The fishing in the Monterey Bay area remains superb, with charter boat anglers reporting regular limits of assorted rockfish. “Rockfish action has been very good,” said Brian Cutter, captain of the Sur Randy out of Randy’s Fishing Trips. “We’re limiting out every day, although some days we have to work harder than others.
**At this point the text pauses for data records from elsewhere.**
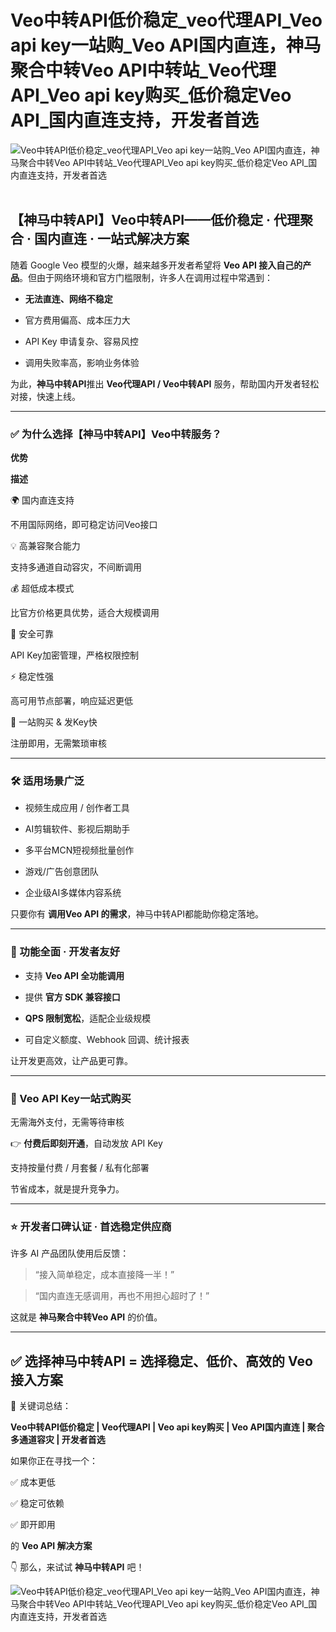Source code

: # Veo中转API低价稳定_veo代理API_Veo api key一站购_Veo API国内直连，神马聚合中转Veo API中转站_Veo代理API_Veo api key购买_低价稳定Veo API_国内直连支持，开发者首选

![Veo中转API低价稳定_veo代理API_Veo api key一站购_Veo API国内直连，神马聚合中转Veo API中转站_Veo代理API_Veo api key购买_低价稳定Veo API_国内直连支持，开发者首选](https://pic.imgdd.cc/item/68fcf9d445440b5a919ca3f5.jpg)  

**【神马中转API】Veo中转API——低价稳定 · 代理聚合 · 国内直连 · 一站式解决方案**
---------------------------------------------------

随着 Google Veo 模型的火爆，越来越多开发者希望将 **Veo API 接入自己的产品**。但由于网络环境和官方门槛限制，许多人在调用过程中常遇到：

*   **无法直连、网络不稳定**
    
*   官方费用偏高、成本压力大
    
*   API Key 申请复杂、容易风控
    
*   调用失败率高，影响业务体验
    

为此，**神马中转API**推出 **Veo代理API / Veo中转API** 服务，帮助国内开发者轻松对接，快速上线。

* * *

### **✅ 为什么选择【神马中转API】Veo中转服务？**

**优势**

**描述**

🌍 国内直连支持

不用国际网络，即可稳定访问Veo接口

💡 高兼容聚合能力

支持多通道自动容灾，不间断调用

💰 超低成本模式

比官方价格更具优势，适合大规模调用

🔐 安全可靠

API Key加密管理，严格权限控制

⚡ 稳定性强

高可用节点部署，响应延迟更低

🧩 一站购买 & 发Key快

注册即用，无需繁琐审核

* * *

### **🛠 适用场景广泛**

*   视频生成应用 / 创作者工具
    
*   AI剪辑软件、影视后期助手
    
*   多平台MCN短视频批量创作
    
*   游戏/广告创意团队
    
*   企业级AI多媒体内容系统
    

只要你有 **调用Veo API 的需求**，神马中转API都能助你稳定落地。

* * *

### **🚀 功能全面 · 开发者友好**

*   支持 **Veo API 全功能调用**
    
*   提供 **官方 SDK 兼容接口**
    
*   **QPS 限制宽松**，适配企业级规模
    
*   可自定义额度、Webhook 回调、统计报表
    

让开发更高效，让产品更可靠。

* * *

### **🔑 Veo API Key一站式购买**

无需海外支付，无需等待审核

👉 **付费后即刻开通**，自动发放 API Key

支持按量付费 / 月套餐 / 私有化部署

节省成本，就是提升竞争力。

* * *

### **⭐ 开发者口碑认证 · 首选稳定供应商**

许多 AI 产品团队使用后反馈：

> “接入简单稳定，成本直接降一半！”

> “国内直连无感调用，再也不用担心超时了！”

这就是 **神马聚合中转Veo API** 的价值。

* * *

**✅ 选择神马中转API = 选择稳定、低价、高效的 Veo 接入方案**
--------------------------------------

📌 关键词总结：

**Veo中转API低价稳定 | Veo代理API | Veo api key购买 | Veo API国内直连 | 聚合多通道容灾 | 开发者首选**

如果你正在寻找一个：

✅ 成本更低

✅ 稳定可依赖

✅ 即开即用

的 **Veo API 解决方案**

👇 那么，来试试 **神马中转API** 吧！

![Veo中转API低价稳定_veo代理API_Veo api key一站购_Veo API国内直连，神马聚合中转Veo API中转站_Veo代理API_Veo api key购买_低价稳定Veo API_国内直连支持，开发者首选](https://pic.imgdd.cc/item/68c78cabfcdff65483faea2a.jpg)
When we are able to get down the coast to Big Sur, the fishing has been phenomenal.”

For example, 8 anglers on a recent trip down to the Big Sur Coast landed limits of rockfish and two lingcod to 7 pounds. “The rockfish were all huge olives in the 4 to 5 pound range, with the exception of one blue rockfish and 7 vermilion rockfish,” said Cutter.

The local reefs are also yielding a mixture of yellowtail, blue, widow, and starry, vermilion and other rockfish averaging 2 to 3 pounds. “Anglers are hooking the larger fish on hardware such as Mega Baits and Kings Tackle Jigs in the scrambled eggs and orange/bronze colors, but anglers are also catching plenty of rockfish on shrimp flies,” said Cutting.

Eric Dyer with 9lb. 15 oz. cabezon “Anglers aboard the Caroline, Star of Monterey and Checkmate have been catching big, beautiful copper, olive and vermilion rockfish lately,” reported Todd Arcoleo of Chris’ Fishing Trips. “We’re also seeing more lingcod, about a half dozen legal lingcod most trips.”

Big fish honors go to Ed Blaylock of San Jose, who bagged two lingcod in the 12 lb. class.

The Monterey charter boats will fish rockfish through November 30 and then begin booking crab/sanddab combos when the crab season opens on November 3. Anglers will be fishing for the tasty Pacific and Spanish mackerel during the sand crab ventures and trying for tackle-busting Humboldt squid when they show in local waters.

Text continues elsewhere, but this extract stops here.